Aligns molecules to a reference molecule.

Parameters:
  • molecules (list[rdkit.Chem.Mol]) – list of molecules to align

  • reference (rdkit.Chem.Mol) – Molecule to align to

  • to_previous (bool, optional) – Align to previous molecule

Returns:

rmsds – list of root mean square deviations from the reference

Return type:

list[float]

tqchem.chem.align_xyz_strings(xyzs: list[str], reference: str, to_previous: bool = False) tuple[list[str], list[float]]

Aligns molecules to a reference molecule.

Parameters:
  • xyzs (list[str]) – list of strings containing xyz data

  • reference (str) – String containing xyz data for the reference to align against

  • to_previous (bool, optional) – Align to previous molecule

Returns:

  • aligned_xyzs (list[str]) – aligned xyz strings

  • rmsds (list[float]) – list of root mean square deviations from the reference

tqchem.chem.rdkit_molecules_to_xyz(molecules: list[rdkit.Chem.Mol], path: str | pathlib.Path) None

Write list of rdkit molecules to xyz file

Parameters:
  • molecules (list[rdkit.Chem.Mol]) – list of molecules to write to file

  • path (str | Path) – Path to the xyz file

tqchem.chem.adjacencyMatrix(mol: ase.Atoms) numpy.ndarray

Determine adjacency matrix based on atomic distances

Parameters:

mol (ase.atoms.Atoms) – Object representing the molecule

Returns:

mat – Adjacency matrix for each pair of atoms

Return type:

np.array

tqchem.chem.bondMatrix(mol: ase.Atoms, radius_cutoff: float = ...)

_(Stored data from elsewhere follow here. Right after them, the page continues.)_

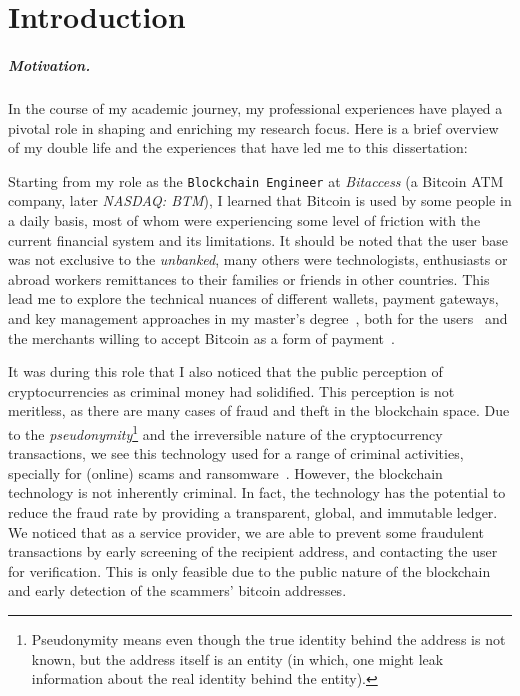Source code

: 

\chapter{Introduction} \label{sec:intro}



\paragraph{Motivation.} In the course of my academic journey, my professional experiences have played a pivotal role in shaping and enriching my research focus. Here is a brief overview of my double life and the experiences that have led me to this dissertation: %

Starting from my role as the \texttt{Blockchain Engineer} at \textit{Bitaccess} (a Bitcoin ATM company, later \textit{NASDAQ: BTM}), I learned that Bitcoin is used by some people in a daily basis, most of whom were experiencing some level of friction with the current financial system and its limitations. It should be noted that the user base was not exclusive to the \textit{unbanked}, many others were technologists, enthusiasts or abroad workers remittances to their families or friends in other countries. This lead me to explore the technical nuances of different wallets, payment gateways, and key management approaches in my master’s degree~\cite{eskandari2015real}, both for the users~\cite{EBSC15} and the merchants willing to accept Bitcoin as a form of payment~\cite{eskandari2016buy}.

It was during this role that I also noticed that the public perception of cryptocurrencies as criminal money had solidified. This perception is not meritless, as there are many cases of fraud and theft in the blockchain space. Due to the \textit{pseudonymity}\footnote{Pseudonymity means even though the true identity behind the address is not known, but the address itself is an entity (in which, one might leak information about the real identity behind the entity).} and the irreversible nature of the cryptocurrency transactions, we see this technology used for a range of criminal activities, specially for (online) scams and ransomware~\cite{paquet2019ransomware,conti2018economic}. However, the blockchain technology is not inherently criminal. In fact, the technology has the potential to reduce the fraud rate by providing a transparent, global, and immutable ledger. We noticed that as a service provider, we are able to prevent some fraudulent transactions by early screening of the recipient address, and contacting the user for verification. This is only feasible due to the public nature of the blockchain and early detection of the scammers' bitcoin addresses.

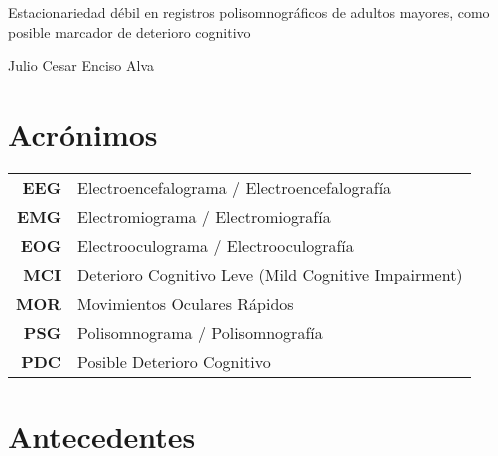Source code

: \documentclass[12pt,a4paper]{mitthesis}
\begin{document}

\begin{center}
\huge{Estacionariedad d\'ebil en registros polisomnogr\'aficos de adultos mayores,
como posible marcador de deterioro cognitivo}


\Large{Julio Cesar Enciso Alva}
\end{center}

\newpage




\chapter*{Acr\'onimos}

\begin{tabular}{rl}
\textbf{EEG} & Electroencefalograma / Electroencefalograf\'ia
\\
\textbf{EMG} & Electromiograma / Electromiograf\'ia
\\
\textbf{EOG} & Electrooculograma / Electrooculograf\'ia
\\
\textbf{MCI} & Deterioro Cognitivo Leve (Mild Cognitive Impairment)
\\
\textbf{MOR} & Movimientos Oculares R\'apidos
\\
\textbf{PSG} & Polisomnograma / Polisomnograf\'ia
\\
\textbf{PDC} & Posible Deterioro Cognitivo
\end{tabular}


\tableofcontents
\newpage


%


\chapter{Antecedentes}


\end{document}

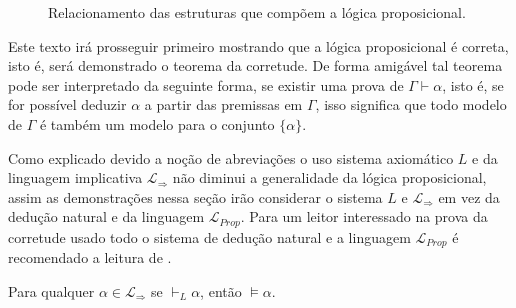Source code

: \begin{figure}[ht]
    \centering
    \caption{Relacionamento das estruturas que compõem a lógica proposicional.}
    \label{fig:LogicaProposicional}
\end{figure}

Este texto irá prosseguir primeiro mostrando que a lógica proposicional é correta, isto é, será demonstrado o teorema da corretude. De forma amigável tal teorema pode ser interpretado da seguinte forma, se existir uma prova de $\Gamma \vdash \alpha$, isto é, se for possível deduzir $\alpha$ a partir das premissas em $\Gamma$, isso significa que todo modelo de $\Gamma$ é também um modelo para o conjunto $\{\alpha\}$.

\begin{rema}\label{rema:LinguagemUsada}
    Como explicado devido a noção de abreviações o uso sistema axiomático $L$ e da linguagem implicativa $\mathcal{L}_{\Rightarrow}$ não diminui a generalidade da lógica proposicional, assim as demonstrações nessa seção irão considerar o sistema $L$ e $\mathcal{L}_{\Rightarrow}$ em vez da dedução natural e da linguagem $\mathcal{L}_{Prop}$. Para um leitor interessado na prova da corretude usado todo o sistema de dedução natural e a linguagem $\mathcal{L}_{Prop}$ é recomendado a leitura de \cite{joaoPavao2014}.
\end{rema}

\begin{lema}\label{lema:Corretude}
    Para qualquer $\alpha \in \mathcal{L}_{\Rightarrow}$ se $\vdash_L \alpha$, então $\vDash \alpha$.
\end{lema}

Determine bond matrix based on atomic distances

Parameters:
  • mol (ase.atoms.Atoms) – Object representing the molecule

  • radius_cutoff (float) – Cutoff for the bond length

Returns:

mat – matrix which is 1 for bond between atoms and 0 otherwise

Return type:

np.array

tqchem.chem.determineBonds(mol: ase.Atoms) numpy.ndarray

Determine the bonds based on the adjacency matrix

tqchem.chem.element_color(atomic_number: int) tuple[float, float, float]

Return element color for a given atomic number

tqchem.chem.wiberg_bond_orders(molecule: ase.Atoms) numpy.ndarray
tqchem.chem.atoms_collided(molecule: ase.Atoms, cutoff: float = 0.5) bool

True if two atoms are closer than a set cutoff.

tqchem.chem.adjacency_differs(adjacency1: numpy.ndarray, adjacency2: numpy.ndarray) bool

Return if 2 adjacency matrices differ

tqchem.chem.generate_rdkit_conformers(molecule: rdkit.Chem.Mol, n_conformers: int, threshold: float = 0.125, keep_current: bool = False, threads: int = 4, seed: int = 42) list[int]

Generate conformers from rdkit and returns ids of generated ones

The conformers are stored inside the molecule and a list of conformer ids for the conformers generated during this function is returned

Parameters:
  • molecule (Chem.Mol) – rdkit molecule object

  • n_conformers (int,) – Number of conformers to generate. If threshold > 0 we generate 10 times more to get at least the specified number

  • threshold (float, default=0.125) – RMSD threshold below which we consider conformers identical

  • keep_current (bool, default=False) – Keep conformers currently stored in molecule

  • threads (int, default=4) – Number of threads to use in the conformer generation

  • seed (int, default=42) – Random seed

Return type:

list of conformer ids for the conformers generated